Introduction To Talend Open Studio (TOS)
Talend Open Studio is an open source project that is based on Eclipse RCP. It supports ETL oriented implementations and is generally provided for the on-premises deployment. It is extensively used for integration between operational systems, ETL processes and data migration. Talend Open Studio for Data Integration is designed in such a way that it can easily combine, convert and update data present at various locations across an organization. This acts as a code generator which produces data transformation scripts and underlying programs in Java. It provides an interactive and user-friendly GUI which lets you access metadata repository containing the definition and configurations for each process performed in Talend.

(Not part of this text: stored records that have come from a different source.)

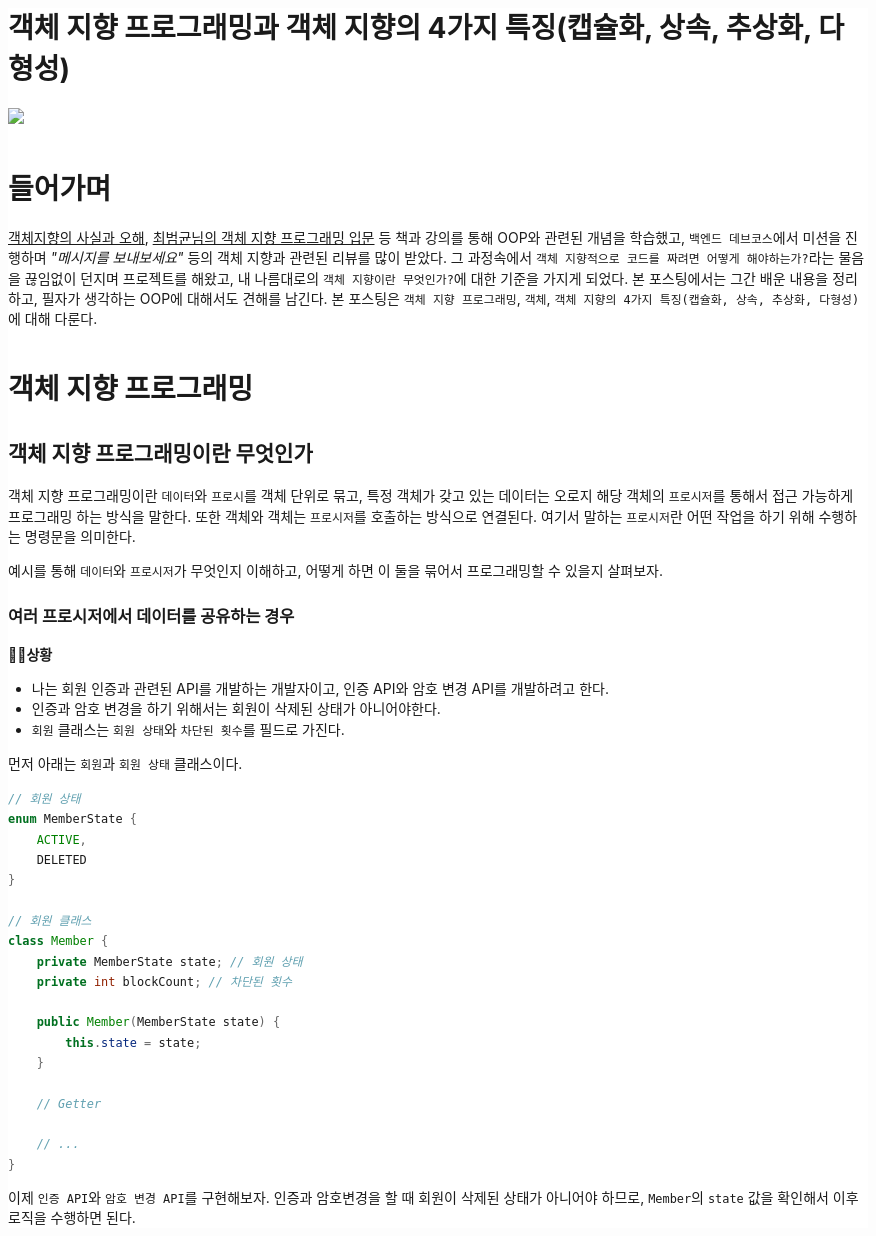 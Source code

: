# 객체 지향 프로그래밍과 객체 지향의 4가지 특징(캡슐화, 상속, 추상화, 다형성)

![](https://velog.velcdn.com/images/balparang/post/90afe9f9-21c1-4ad8-8a2b-bda08be4e1f1/image.png)



# 들어가며
[객체지향의 사실과 오해](http://www.yes24.com/Product/Goods/18249021), [최범균님의 객체 지향 프로그래밍 입문](https://www.inflearn.com/course/%EA%B0%9D%EC%B2%B4-%EC%A7%80%ED%96%A5-%ED%94%84%EB%A1%9C%EA%B7%B8%EB%9E%98%EB%B0%8D-%EC%9E%85%EB%AC%B8) 등 책과 강의를 통해 OOP와 관련된 개념을 학습했고,   `백엔드 데브코스`에서 미션을 진행하며 _"메시지를 보내보세요"_ 등의 객체 지향과 관련된 리뷰를 많이 받았다. 그 과정속에서 `객체 지향적으로 코드를 짜려면 어떻게 해야하는가?`라는 물음을 끊임없이 던지며 프로젝트를 해왔고, 내 나름대로의 `객체 지향이란 무엇인가?`에 대한 기준을 가지게 되었다. 본 포스팅에서는 그간 배운 내용을 정리하고, 필자가 생각하는 OOP에 대해서도 견해를 남긴다. 본 포스팅은 `객체 지향 프로그래밍`, `객체`, `객체 지향의 4가지 특징(캡슐화, 상속, 추상화, 다형성)`에 대해 다룬다.


# 객체 지향 프로그래밍

## 객체 지향 프로그래밍이란 무엇인가

객체 지향 프로그래밍이란 `데이터`와 `프로시`를 객체 단위로 묶고, 특정 객체가 갖고 있는 데이터는 오로지 해당 객체의 `프로시저`를 통해서 접근 가능하게 프로그래밍 하는 방식을 말한다. 또한 객체와 객체는 `프로시저`를 호출하는 방식으로 연결된다. 여기서 말하는 `프로시저`란 어떤 작업을 하기 위해 수행하는 명령문을 의미한다. 

예시를 통해 `데이터`와 `프로시저`가 무엇인지 이해하고, 어떻게 하면 이 둘을 묶어서 프로그래밍할 수 있을지 살펴보자.

### 여러 프로시저에서 데이터를 공유하는 경우

**🧑‍💻상황**

- 나는 회원 인증과 관련된 API를 개발하는 개발자이고, 인증 API와 암호 변경 API를 개발하려고 한다. 
- 인증과 암호 변경을 하기 위해서는 회원이 삭제된 상태가 아니어야한다.
- `회원` 클래스는 `회원 상태`와 `차단된 횟수`를 필드로 가진다.

먼저 아래는 `회원`과 `회원 상태` 클래스이다. 

```java
// 회원 상태
enum MemberState {
	ACTIVE,
	DELETED
}

// 회원 클래스
class Member {
	private MemberState state; // 회원 상태
	private int blockCount; // 차단된 횟수

	public Member(MemberState state) {
		this.state = state;
	}

	// Getter

	// ...
}
```
이제 `인증 API`와 `암호 변경 API`를 구현해보자. 인증과 암호변경을 할 때 회원이 삭제된 상태가 아니어야 하므로, `Member`의 `state` 값을 확인해서 이후 로직을 수행하면 된다.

Below is the basic architecture of Talend Open Studio.
TOS Installation – Talend Tutorial
STEP 1: Go to: https://www.talend.com/download.
STEP 2: Click on ‘Download Free Tool’.
STEP 3: Again click on ‘Download Free Tool’ to get the zip file.
STEP 4: Now extract the zip file.
STEP 5: Now go into the extracted folder and double click on TOS_DI-linux-gtk-x86_64 file.
STEP 6: Let the installation finish.
STEP 7: Click on ‘Create a new project’ and specify a meaningful name for your project.
STEP 8: Click on ‘Finish’ to go to the Open Studio GUI.
STEP 9: Right-click on the Welcome tab and select ‘Close’.
STEP 10: Now you should be able to see the TOS main page.
TOS GUI – Talend Tutorial
Now that you have downloaded and installed Talend Open Studio, let me give you a walkthrough of its GUI. Talend Open Studio consists of four major parts, as shown below.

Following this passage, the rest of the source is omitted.